__What the task asks__.
What is needed is an exact transcription of every record below.

_ _ _ _ _ _ _

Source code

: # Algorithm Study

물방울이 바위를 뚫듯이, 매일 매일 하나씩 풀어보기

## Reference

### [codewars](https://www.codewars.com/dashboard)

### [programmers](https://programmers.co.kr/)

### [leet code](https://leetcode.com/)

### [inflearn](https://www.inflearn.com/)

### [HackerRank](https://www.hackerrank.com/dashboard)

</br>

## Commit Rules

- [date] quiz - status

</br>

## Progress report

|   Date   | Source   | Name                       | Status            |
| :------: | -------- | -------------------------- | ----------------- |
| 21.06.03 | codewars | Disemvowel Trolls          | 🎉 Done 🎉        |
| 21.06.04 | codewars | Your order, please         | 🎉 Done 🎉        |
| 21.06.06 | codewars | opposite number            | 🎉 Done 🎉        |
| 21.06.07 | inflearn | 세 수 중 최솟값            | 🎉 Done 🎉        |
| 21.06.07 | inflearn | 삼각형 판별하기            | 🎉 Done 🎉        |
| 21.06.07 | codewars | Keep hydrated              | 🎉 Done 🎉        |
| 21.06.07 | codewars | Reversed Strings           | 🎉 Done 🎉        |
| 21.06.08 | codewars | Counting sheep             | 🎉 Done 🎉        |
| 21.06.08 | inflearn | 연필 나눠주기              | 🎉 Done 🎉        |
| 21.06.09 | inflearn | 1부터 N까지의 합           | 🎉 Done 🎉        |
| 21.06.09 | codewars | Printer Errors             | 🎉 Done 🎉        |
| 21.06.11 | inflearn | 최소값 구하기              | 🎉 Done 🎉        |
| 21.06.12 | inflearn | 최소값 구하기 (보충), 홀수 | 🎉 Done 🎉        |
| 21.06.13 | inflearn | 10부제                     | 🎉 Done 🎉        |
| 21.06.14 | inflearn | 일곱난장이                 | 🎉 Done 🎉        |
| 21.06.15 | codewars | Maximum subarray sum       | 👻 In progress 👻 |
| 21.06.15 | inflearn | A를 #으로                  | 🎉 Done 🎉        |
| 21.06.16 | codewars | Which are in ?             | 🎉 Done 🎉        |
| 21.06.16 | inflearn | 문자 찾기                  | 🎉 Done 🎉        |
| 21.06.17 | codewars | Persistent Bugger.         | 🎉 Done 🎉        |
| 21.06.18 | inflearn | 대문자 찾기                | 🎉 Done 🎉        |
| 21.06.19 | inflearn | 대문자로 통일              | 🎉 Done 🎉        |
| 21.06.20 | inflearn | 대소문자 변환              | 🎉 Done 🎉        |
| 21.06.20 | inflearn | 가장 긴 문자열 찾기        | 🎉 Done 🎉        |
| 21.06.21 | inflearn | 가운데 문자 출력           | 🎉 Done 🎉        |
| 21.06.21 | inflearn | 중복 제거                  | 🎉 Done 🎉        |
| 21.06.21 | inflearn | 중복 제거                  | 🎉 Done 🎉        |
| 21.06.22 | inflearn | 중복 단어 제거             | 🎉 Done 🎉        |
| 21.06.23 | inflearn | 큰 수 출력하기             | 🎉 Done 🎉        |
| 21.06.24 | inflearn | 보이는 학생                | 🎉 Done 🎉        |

_ _ _ _ _ _ _

__Exercise response__.
Source code

: # Algorithm Study

물방울이 바위를 뚫듯이, 매일 매일 하나씩 풀어보기

## Reference

### [codewars](https://www.codewars.com/dashboard)

### [programmers](https://programmers.co.kr/)

### [leet code](https://leetcode.com/)

### [inflearn](https://www.inflearn.com/)

### [HackerRank](https://www.hackerrank.com/dashboard)

</br>

## Commit Rules

- [date] quiz - status

</br>

## Progress report

|   Date   | Source   | Name                       | Status            |
| :------: | -------- | -------------------------- | ----------------- |
| 21.06.03 | codewars | Disemvowel Trolls          | 🎉 Done 🎉        |
| 21.06.04 | codewars | Your order, please         | 🎉 Done 🎉        |
| 21.06.06 | codewars | opposite number            | 🎉 Done 🎉        |
| 21.06.07 | inflearn | 세 수 중 최솟값            | 🎉 Done 🎉        |
| 21.06.07 | inflearn | 삼각형 판별하기            | 🎉 Done 🎉        |
| 21.06.07 | codewars | Keep hydrated              | 🎉 Done 🎉        |
| 21.06.07 | codewars | Reversed Strings           | 🎉 Done 🎉        |
| 21.06.08 | codewars | Counting sheep             | 🎉 Done 🎉        |
| 21.06.08 | inflearn | 연필 나눠주기              | 🎉 Done 🎉        |
| 21.06.09 | inflearn | 1부터 N까지의 합           | 🎉 Done 🎉        |
| 21.06.09 | codewars | Printer Errors             | 🎉 Done 🎉        |
| 21.06.11 | inflearn | 최소값 구하기              | 🎉 Done 🎉        |
| 21.06.12 | inflearn | 최소값 구하기 (보충), 홀수 | 🎉 Done 🎉        |
| 21.06.13 | inflearn | 10부제                     | 🎉 Done 🎉        |
| 21.06.14 | inflearn | 일곱난장이                 | 🎉 Done 🎉        |
| 21.06.15 | codewars | Maximum subarray sum       | 👻 In progress 👻 |
| 21.06.15 | inflearn | A를 #으로                  | 🎉 Done 🎉        |
| 21.06.16 | codewars | Which are in ?             | 🎉 Done 🎉        |
| 21.06.16 | inflearn | 문자 찾기                  | 🎉 Done 🎉        |
| 21.06.17 | codewars | Persistent Bugger.         | 🎉 Done 🎉        |
| 21.06.18 | inflearn | 대문자 찾기                | 🎉 Done 🎉        |
| 21.06.19 | inflearn | 대문자로 통일              | 🎉 Done 🎉        |
| 21.06.20 | inflearn | 대소문자 변환              | 🎉 Done 🎉        |
| 21.06.20 | inflearn | 가장 긴 문자열 찾기        | 🎉 Done 🎉        |
| 21.06.21 | inflearn | 가운데 문자 출력           | 🎉 Done 🎉        |
| 21.06.21 | inflearn | 중복 제거                  | 🎉 Done 🎉        |
| 21.06.21 | inflearn | 중복 제거                  | 🎉 Done 🎉        |
| 21.06.22 | inflearn | 중복 단어 제거             | 🎉 Done 🎉        |
| 21.06.23 | inflearn | 큰 수 출력하기             | 🎉 Done 🎉        |
| 21.06.24 | inflearn | 보이는 학생                | 🎉 Done 🎉        |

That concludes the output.